§ Task description
Within the entries below, find the portion that opens with the line containing "This file will" and closes with the line containing "2. Your machine". Retype that portion exactly and only.

Saved entries:
■ ■ ■ ■ ■ ■ ■

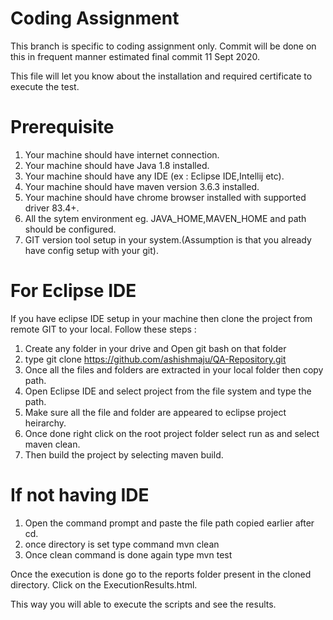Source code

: # Coding Assignment

This branch is specific to coding assignment only. Commit will be done on this in frequent manner estimated final commit 11 Sept 2020.


This file will let you know about the installation and required certificate to execute the test.

# Prerequisite

1. Your machine should have internet connection.
2. Your machine should have Java 1.8 installed.
3. Your machine should have any IDE (ex : Eclipse IDE,Intellij etc).
4. Your machine should have maven version 3.6.3 installed.
5. Your machine should have chrome browser installed with supported driver 83.4+.
6. All the sytem environment eg. JAVA_HOME,MAVEN_HOME and path should be configured.
7. GIT version tool setup in your system.(Assumption is that you already have config setup with your git).

# For Eclipse IDE

If you have eclipse IDE setup in your machine then clone the project from remote GIT to your local.
Follow these steps : 
1. Create any folder in your drive and Open git bash on that folder
2. type git clone https://github.com/ashishmaju/QA-Repository.git
3. Once all the files and folders are extracted in your local folder then copy path.
4. Open Eclipse IDE and select project from the file system and type the path.
5. Make sure all the file and folder are appeared to eclipse project heirarchy.
6. Once done right click on the root project folder select run as and select maven clean.
7. Then build the project by selecting maven build.


# If not having IDE
1. Open the command prompt and paste the file path copied earlier after cd.
2. once directory is set type command mvn clean
3. Once clean command is done again type mvn test

Once the execution is done go to the reports folder present in the cloned directory. Click on the ExecutionResults.html.

This way you will able to execute the scripts and see the results.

■ ■ ■ ■ ■ ■ ■

§ Response to the task
This file will let you know about the installation and required certificate to execute the test.

# Prerequisite

1. Your machine should have internet connection.
2. Your machine should have Java 1.8 installed.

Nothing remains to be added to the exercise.